TASK BRIEF:
Hand back the entries exactly as written, minus every picture.

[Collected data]
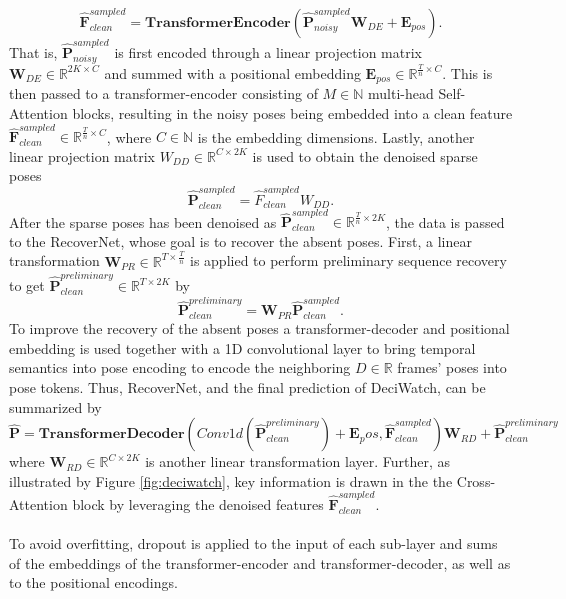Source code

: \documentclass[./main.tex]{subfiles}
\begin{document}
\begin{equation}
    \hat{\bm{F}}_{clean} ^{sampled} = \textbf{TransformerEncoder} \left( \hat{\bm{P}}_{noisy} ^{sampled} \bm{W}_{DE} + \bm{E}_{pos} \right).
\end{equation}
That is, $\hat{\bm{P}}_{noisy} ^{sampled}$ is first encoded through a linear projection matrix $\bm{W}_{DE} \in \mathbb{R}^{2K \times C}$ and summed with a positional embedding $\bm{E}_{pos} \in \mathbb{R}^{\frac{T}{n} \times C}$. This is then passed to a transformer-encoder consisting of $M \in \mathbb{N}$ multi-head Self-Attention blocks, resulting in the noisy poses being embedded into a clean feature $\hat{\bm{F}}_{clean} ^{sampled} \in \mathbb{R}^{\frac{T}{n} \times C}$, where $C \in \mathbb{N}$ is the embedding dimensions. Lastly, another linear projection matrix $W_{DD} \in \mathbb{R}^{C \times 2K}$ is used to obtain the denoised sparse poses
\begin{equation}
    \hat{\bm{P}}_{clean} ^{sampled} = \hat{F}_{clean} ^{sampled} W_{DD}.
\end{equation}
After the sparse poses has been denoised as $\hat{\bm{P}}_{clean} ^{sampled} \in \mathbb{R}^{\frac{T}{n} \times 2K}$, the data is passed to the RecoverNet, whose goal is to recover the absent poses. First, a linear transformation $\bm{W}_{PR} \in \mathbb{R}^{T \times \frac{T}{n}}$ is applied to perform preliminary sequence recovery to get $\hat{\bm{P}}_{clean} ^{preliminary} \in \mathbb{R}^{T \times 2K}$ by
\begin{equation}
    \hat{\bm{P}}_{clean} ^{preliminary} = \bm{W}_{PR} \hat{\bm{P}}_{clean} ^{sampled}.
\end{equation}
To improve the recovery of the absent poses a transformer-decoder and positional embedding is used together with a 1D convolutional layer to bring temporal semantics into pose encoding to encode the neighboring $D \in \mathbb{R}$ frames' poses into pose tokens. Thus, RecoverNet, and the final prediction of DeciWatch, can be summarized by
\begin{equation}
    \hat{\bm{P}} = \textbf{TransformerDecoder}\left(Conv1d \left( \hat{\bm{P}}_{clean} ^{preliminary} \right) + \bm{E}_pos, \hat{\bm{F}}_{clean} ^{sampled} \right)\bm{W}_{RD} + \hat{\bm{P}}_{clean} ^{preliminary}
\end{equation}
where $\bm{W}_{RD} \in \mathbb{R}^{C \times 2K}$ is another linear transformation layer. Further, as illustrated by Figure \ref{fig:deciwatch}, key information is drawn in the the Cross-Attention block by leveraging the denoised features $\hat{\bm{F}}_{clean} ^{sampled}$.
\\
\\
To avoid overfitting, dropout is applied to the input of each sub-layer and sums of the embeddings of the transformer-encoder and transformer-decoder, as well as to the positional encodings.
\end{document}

ANSWER SPACE:
Source code

: \documentclass[./main.tex]{subfiles}
\begin{document}
\begin{equation}
    \hat{\bm{F}}_{clean} ^{sampled} = \textbf{TransformerEncoder} \left( \hat{\bm{P}}_{noisy} ^{sampled} \bm{W}_{DE} + \bm{E}_{pos} \right).
\end{equation}
That is, $\hat{\bm{P}}_{noisy} ^{sampled}$ is first encoded through a linear projection matrix $\bm{W}_{DE} \in \mathbb{R}^{2K \times C}$ and summed with a positional embedding $\bm{E}_{pos} \in \mathbb{R}^{\frac{T}{n} \times C}$. This is then passed to a transformer-encoder consisting of $M \in \mathbb{N}$ multi-head Self-Attention blocks, resulting in the noisy poses being embedded into a clean feature $\hat{\bm{F}}_{clean} ^{sampled} \in \mathbb{R}^{\frac{T}{n} \times C}$, where $C \in \mathbb{N}$ is the embedding dimensions. Lastly, another linear projection matrix $W_{DD} \in \mathbb{R}^{C \times 2K}$ is used to obtain the denoised sparse poses
\begin{equation}
    \hat{\bm{P}}_{clean} ^{sampled} = \hat{F}_{clean} ^{sampled} W_{DD}.
\end{equation}
After the sparse poses has been denoised as $\hat{\bm{P}}_{clean} ^{sampled} \in \mathbb{R}^{\frac{T}{n} \times 2K}$, the data is passed to the RecoverNet, whose goal is to recover the absent poses. First, a linear transformation $\bm{W}_{PR} \in \mathbb{R}^{T \times \frac{T}{n}}$ is applied to perform preliminary sequence recovery to get $\hat{\bm{P}}_{clean} ^{preliminary} \in \mathbb{R}^{T \times 2K}$ by
\begin{equation}
    \hat{\bm{P}}_{clean} ^{preliminary} = \bm{W}_{PR} \hat{\bm{P}}_{clean} ^{sampled}.
\end{equation}
To improve the recovery of the absent poses a transformer-decoder and positional embedding is used together with a 1D convolutional layer to bring temporal semantics into pose encoding to encode the neighboring $D \in \mathbb{R}$ frames' poses into pose tokens. Thus, RecoverNet, and the final prediction of DeciWatch, can be summarized by
\begin{equation}
    \hat{\bm{P}} = \textbf{TransformerDecoder}\left(Conv1d \left( \hat{\bm{P}}_{clean} ^{preliminary} \right) + \bm{E}_pos, \hat{\bm{F}}_{clean} ^{sampled} \right)\bm{W}_{RD} + \hat{\bm{P}}_{clean} ^{preliminary}
\end{equation}
where $\bm{W}_{RD} \in \mathbb{R}^{C \times 2K}$ is another linear transformation layer. Further, as illustrated by Figure \ref{fig:deciwatch}, key information is drawn in the the Cross-Attention block by leveraging the denoised features $\hat{\bm{F}}_{clean} ^{sampled}$.
\\
\\
To avoid overfitting, dropout is applied to the input of each sub-layer and sums of the embeddings of the transformer-encoder and transformer-decoder, as well as to the positional encodings.
\end{document}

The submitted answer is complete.